C’est le cas au Bénin. Aucune femme ne figure plus parmi les six préfets de département, mais Inès Aboh Houéssou (ancienne préfet des départements de l’Ouémé et du Plateau, à Porto-Novo), et Véronique Brun Hachémè (ex-préfet de l’Atlantique et du Littoral), sont désormais directrice de cabinet du ministre de la Décentralisation pour la première, et directrice de cabinet du chef de l’État pour la seconde. Et peu importe si certains voient dans la nomination de Véronique Brun Hachémè une récompense politique parce qu’elle a contribué à arracher la mairie d’Abomey-Calavi à la Renaissance du Bénin (RB) au profit de la mouvance présidentielle.
Contraintes
Aujourd’hui, les femmes préfets en Afrique se déclarent ravies d’avoir ouvert le chemin – il y a aujourd’hui au Sénégal trois femmes administrateurs civils dans la territoriale : deux préfets et une adjointe de gouverneur (destinée elle aussi à devenir un jour préfet). Les premières femmes sénégalaises sous-préfets ont, elles, été nommées en 2010. Comme Viviane Bampassy Dos Santos, elles s’offusquent que certains imaginent leur poste comme étant réservé aux hommes et revendiquent les mêmes contraintes : absence de liberté de déplacements et disponibilité de tous les instants, s’il faut se rendre à 2 heures du matin sur un marché en feu… Certes, pour une femme, il est plus difficile de concilier vie professionnelle et vie familiale. « Heureusement, il y a toujours la gratification du travail bien fait », insiste la Rwandaise Odette Uwamariya, 39 ans, gouverneure (le pendant anglo-saxon du préfet) de la province de l’Est, à Rwamagana. Mère de trois enfants, elle a succédé à une autre femme et ne se considère pas comme une exception dans un pays qui a inscrit la parité dans sa Constitution et où 30 % des postes de décision doivent revenir aux femmes.

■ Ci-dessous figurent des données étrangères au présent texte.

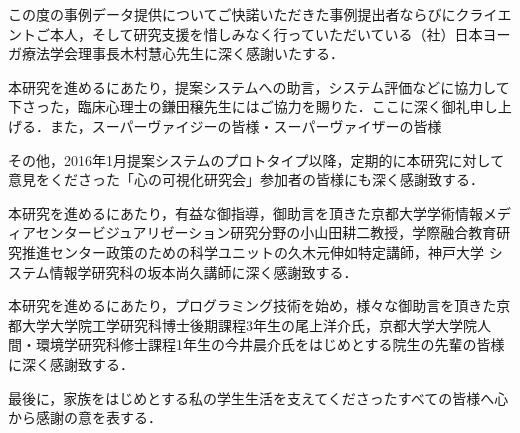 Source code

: \documentclass[shuuron]{kuee}
\begin{document}
\begin{acknowledgements}
  この度の事例データ提供についてご快諾いただきた事例提出者ならびにクライエントご本人，そして研究支援を惜しみなく行っていただいている（社）日本ヨーガ療法学会理事長木村慧心先生に深く感謝いたする．

本研究を進めるにあたり，提案システムへの助言，システム評価などに協力して下さった，臨床心理士の鎌田穣先生にはご協力を賜りた．ここに深く御礼申し上げる．また，スーパーヴァイジーの皆様・スーパーヴァイザーの皆様

その他，2016年1月提案システムのプロトタイプ以降，定期的に本研究に対して意見をくださった「心の可視化研究会」参加者の皆様にも深く感謝致する．

本研究を進めるにあたり，有益な御指導，御助言を頂きた京都大学学術情報メディアセンタービジュアリゼーション研究分野の小山田耕二教授，学際融合教育研究推進センター政策のための科学ユニットの久木元伸如特定講師，神戸大学 システム情報学研究科の坂本尚久講師に深く感謝致する．



本研究を進めるにあたり，プログラミング技術を始め，様々な御助言を頂きた京都大学大学院工学研究科博士後期課程3年生の尾上洋介氏，京都大学大学院人間・環境学研究科修士課程1年生の今井晨介氏をはじめとする院生の先輩の皆様に深く感謝致する．

最後に，家族をはじめとする私の学生生活を支えてくださったすべての皆様へ心から感謝の意を表する．
\end{acknowledgements}





\end{document}
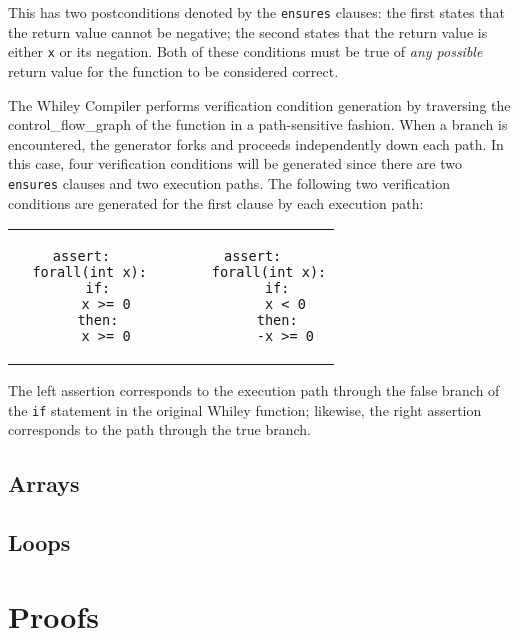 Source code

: This has two postconditions denoted by the \lstinline{ensures}
clauses: the first states that the return value cannot be negative;
the second states that the return value is either \lstinline{x} or its
negation.  Both of these conditions must be true of {\em any possible}
return value for the function to be considered correct.

The Whiley Compiler performs verification condition generation by
traversing the \gls{control_flow_graph} of the function in a
path-sensitive fashion.  When a branch is encountered, the generator
forks and proceeds independently down each path.  In this case, four
verification conditions will be generated since there are two
\lstinline{ensures} clauses and two execution paths.  The following
two verification conditions are generated for the first clause by each
execution path:

\begin{center}
\begin{tabular}{c c c}
\begin{minipage}[t]{0.45\textwidth}
\begin{lstlisting}[language=WyAL]
assert:
  forall(int x):
    if:
      x >= 0
    then:
      x >= 0
\end{lstlisting}
\end{minipage}&&
\begin{minipage}[t]{0.45\textwidth}
\begin{lstlisting}[language=WyAL]
  assert:
    forall(int x):
      if:
        x < 0
      then:
        -x >= 0
\end{lstlisting}
\end{minipage}\\
\end{tabular}
\end{center}
The left assertion corresponds to the execution path through the false
branch of the \lstinline{if} statement in the original Whiley
function; likewise, the right assertion corresponds to the path
through the true branch.  

\subsection{Arrays}
\subsection{Loops}


\section{Proofs}

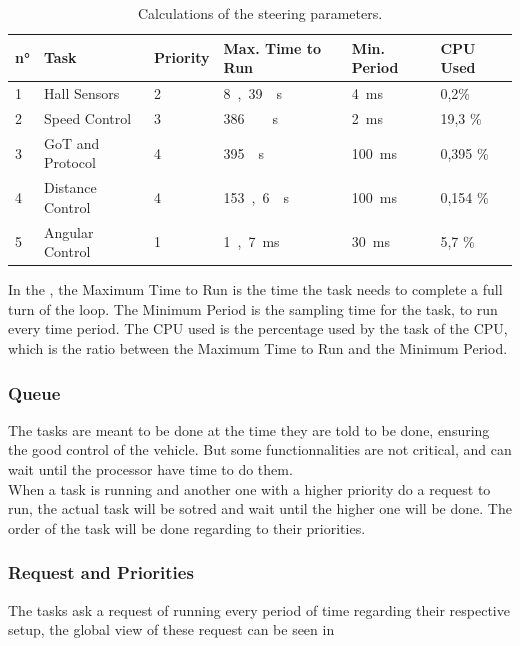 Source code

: \begin{table} [H]
	\begin{tabular}{|l|l|l|l|l|l|}
								
\hline
\textbf{n°}  & \textbf{Task}   	 & \textbf{Priority}	& \textbf{Max. Time to Run} 	& \textbf{Min. Period} & \textbf{CPU Used}\\
\hline
1			 &	Hall Sensors	 & 2				&	\si{8,39 \mu s}			    &	\si{4 ms}			  & 0,2\%	  \\
\hline
2			 &	Speed Control	 & 3				&	\si{386\ \mu s}				&	\si{2 ms}			  &	19,3 \%   \\
\hline
3			 &	GoT and Protocol & 4				&	\si{395 \mu s}			    &	\si{100 ms}			  &	0,395 \%  \\
\hline
4			 &	Distance Control & 4				&	\si{153,6 \mu s} 			&	\si{100 ms} 	  	  &	0,154 \%  \\
\hline
5			 &	Angular Control	 & 1				&	\si{1,7  ms}			    &	\si{30 ms}			  &	5,7 \%    \\
\hline		
	\end{tabular}
	\caption{Calculations of the steering parameters.}	
	\label{scheduleParameters}						
\end{table}	

In the , the Maximum Time to Run is the time the task needs to complete a full turn of the loop. The Minimum Period is the sampling time for the task, to run every time period. The CPU used is the percentage used by the task of the CPU, which is the ratio between the Maximum Time to Run and the Minimum Period.

\subsubsection{Queue}
The tasks are meant to be done at the time they are told to be done, ensuring the good control of the vehicle. But some functionnalities are not critical, and can wait until the processor have time to do them.\\
When a task is running and another one with a higher priority do a request to run, the actual task will be sotred and wait until the higher one will be done. The order of the task will be done regarding to their priorities.


\subsubsection{Request and Priorities}
The tasks ask a request of running every period of time regarding their respective setup, the global view of these request can be seen in 

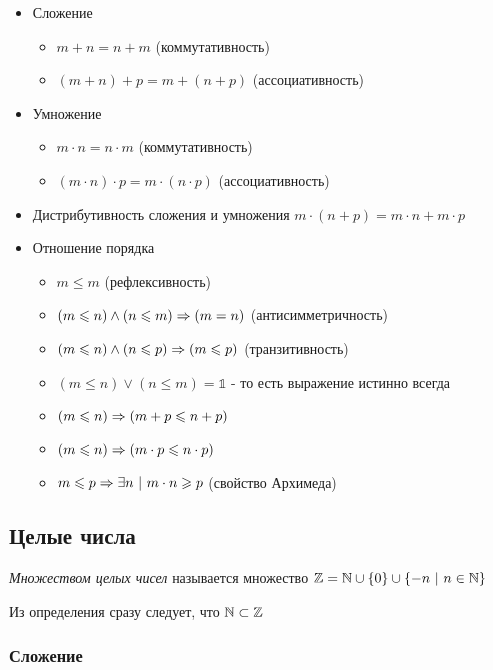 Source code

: \begin{itemize}
    \item Сложение
    \begin{itemize}
        \item $m + n = n + m$ (коммутативность)
        \item $(m + n) + p = m + (n + p)$ (ассоциативность)
    \end{itemize}
    \item Умножение
    \begin{itemize}
        \item $m \cdot n = n \cdot m$ (коммутативность)
        \item $(m \cdot n) \cdot p = m \cdot (n \cdot p)$ (ассоциативность)
    \end{itemize}
    \item Дистрибутивность сложения и умножения
    $m \cdot (n + p) = m \cdot n + m \cdot p$
    \item Отношение порядка
    \begin{itemize}
        \item $m \le m$ (рефлексивность)
        \item $(m \leqslant n) \wedge (n \leqslant m) \Rightarrow (m = n)$ (антисимметричность)
        \item $(m \leqslant n) \wedge (n \leqslant p) \Rightarrow (m \leqslant p)$ (транзитивность)
        \item $(m \le n) \vee (n \le m) = \mathbb{1}$ - то есть выражение истинно всегда
        \item $(m \leqslant n) \Rightarrow (m + p \leqslant n + p)$
        \item $(m \leqslant n) \Rightarrow (m \cdot p \leqslant n \cdot p)$
        \item $m \leqslant p \Rightarrow \exists n\ |\ m \cdot n \geqslant p$ (свойство Архимеда)
    \end{itemize}
\end{itemize}


\subsection{Целые числа}

\begin{definition}
    \textit{Множеством целых чисел} называется множество $\mathbb{Z} = \mathbb{N} \cup \{0\} \cup \{-n\ |\ n \in \mathbb{N}\}$
\end{definition}

Из определения сразу следует, что $\mathbb{N} \subset \mathbb{Z}$

\subsubsection*{Сложение}

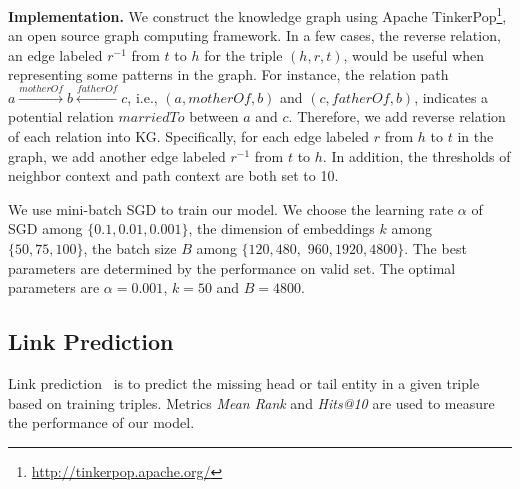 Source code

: \textbf{Implementation.}
We construct the knowledge graph using Apache TinkerPop\footnote{\url{http://tinkerpop.apache.org/}}, an open source graph computing framework. In a few cases, the reverse relation, an edge labeled $r^{-1}$ from $t$ to $h$ for the triple $(h,r,t)$, would be useful when representing some patterns in the graph. For instance, the relation path $a \xrightarrow{motherOf} b \xleftarrow{fatherOf} c$, i.e., $(a, motherOf, b)$ and $(c, fatherOf, b)$, indicates a potential relation $marriedTo$ between $a$ and $c$. Therefore, we add reverse relation of each relation into KG. Specifically, for each edge labeled $r$ from $h$ to $t$ in the graph, we add another edge labeled $r^{-1}$ from $t$ to $h$. In addition, the thresholds of neighbor context and path context are both set to 10.



We use mini-batch SGD to train our model. We choose the learning rate $\alpha$ of SGD among $\{0.1, 0.01, 0.001\}$, the dimension of embeddings $k$ among $\{50, 75, 100\}$, the batch size $B$ among $\{120, 480,$ $ 960, 1920, 4800\}$. The best parameters are determined by the performance on valid set. The optimal parameters are $\alpha=0.001$, $k=50$ and $B=4800$.

\subsection{Link Prediction}
Link prediction~\cite{BordesUGWY13} is to predict the missing head or tail entity in a given triple based on training triples. Metrics \textit{Mean Rank} and \textit{Hits@10} are used to measure the performance of our model.


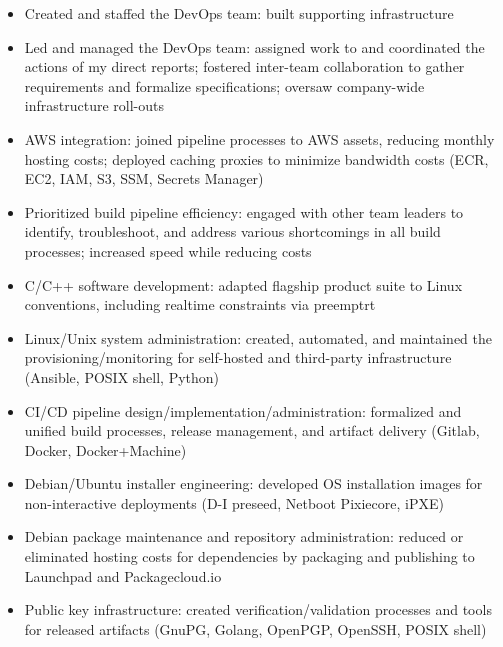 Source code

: \documentclass[letterpaper,10pt]{article}
\begin{document}

\begin{itemize}

\item
  Created and staffed the DevOps team: built supporting infrastructure
\item
  Led and managed the DevOps team: assigned work to and coordinated the actions
  of my direct reports; fostered inter-team collaboration to gather
  requirements and formalize specifications; oversaw company-wide
  infrastructure roll-outs
\item
  AWS integration: joined pipeline processes to AWS assets, reducing monthly
  hosting costs; deployed caching proxies to minimize bandwidth costs (ECR,
  EC2, IAM, S3, SSM, Secrets Manager)
\item
  Prioritized build pipeline efficiency: engaged with other team leaders to
  identify, troubleshoot, and address various shortcomings in all build
  processes; increased speed while reducing costs
\item
  C/C++ software development: adapted flagship product suite to Linux
  conventions, including realtime constraints via preemptrt
\item
  Linux/Unix system administration: created, automated, and maintained the
  provisioning/monitoring for self-hosted and third-party infrastructure
  (Ansible, POSIX shell, Python)
\item
  CI/CD pipeline design/implementation/administration: formalized and unified
  build processes, release management, and artifact delivery (Gitlab, Docker,
  Docker+Machine)
\item
  Debian/Ubuntu installer engineering: developed OS installation images for
  non-interactive deployments (D-I preseed, Netboot Pixiecore, iPXE)
\item
  Debian package maintenance and repository administration: reduced or
  eliminated hosting costs for dependencies by packaging and publishing to
  Launchpad and Packagecloud.io
\item
  Public key infrastructure: created verification/validation processes and
  tools for released artifacts (GnuPG, Golang, OpenPGP, OpenSSH, POSIX shell)

\end{itemize}

\end{document}

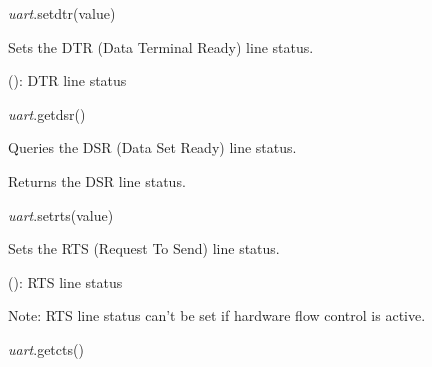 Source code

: \documentclass[a4paper,12pt,twoside,extrafontsizes]{memoir}
\begin{document}

\begin{luafuncprototype}
\emph{uart}.setdtr(value)
\end{luafuncprototype}

\begin{funcdescr}
	Sets the DTR (Data Terminal Ready) line status.
\end{funcdescr}

\begin{funcparams}
	 (): DTR line status
\end{funcparams}


\begin{luafuncprototype}
\emph{uart}.getdsr()
\end{luafuncprototype}

\begin{funcdescr}
	Queries the DSR (Data Set Ready) line status.
\end{funcdescr}

\begin{funcret}
	Returns the DSR line status.
\end{funcret}


\begin{luafuncprototype}
\emph{uart}.setrts(value)
\end{luafuncprototype}

\begin{funcdescr}
	Sets the RTS (Request To Send) line status.
\end{funcdescr}

\begin{funcparams}
	 (): RTS line status
\end{funcparams}

\begin{funcremarks}
	Note: RTS line status can't be set if hardware flow control is active.
\end{funcremarks}


\begin{luafuncprototype}
\emph{uart}.getcts()
\end{luafuncprototype}
\end{document}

S’il est un pays qui peut donner des leçons en la matière, c’est le Burkina Faso. Politique de décentralisation oblige, on retrouve des femmes à tous les échelons de commandement de l’administration territoriale. Elles sont gouverneures de région (3 sur 13) ou hauts-commissaires de province (7 sur 45). Le pays est bien l’un de ceux qui compte le plus grand nombre de femmes préfets, soit 75 sur 351… Elles sont présentes aussi en Côte d’Ivoire ou en Centrafrique… Beaucoup moins au Gabon, qui n’a plus aucune femme préfet depuis 1993. Même chose au Togo, où la multiplication des programmes en faveur de la parité n’a rien changé. Si le pays affichait un piètre effectif de 2 femmes préfets en 1992, il n’en compte aujourd’hui plus aucune.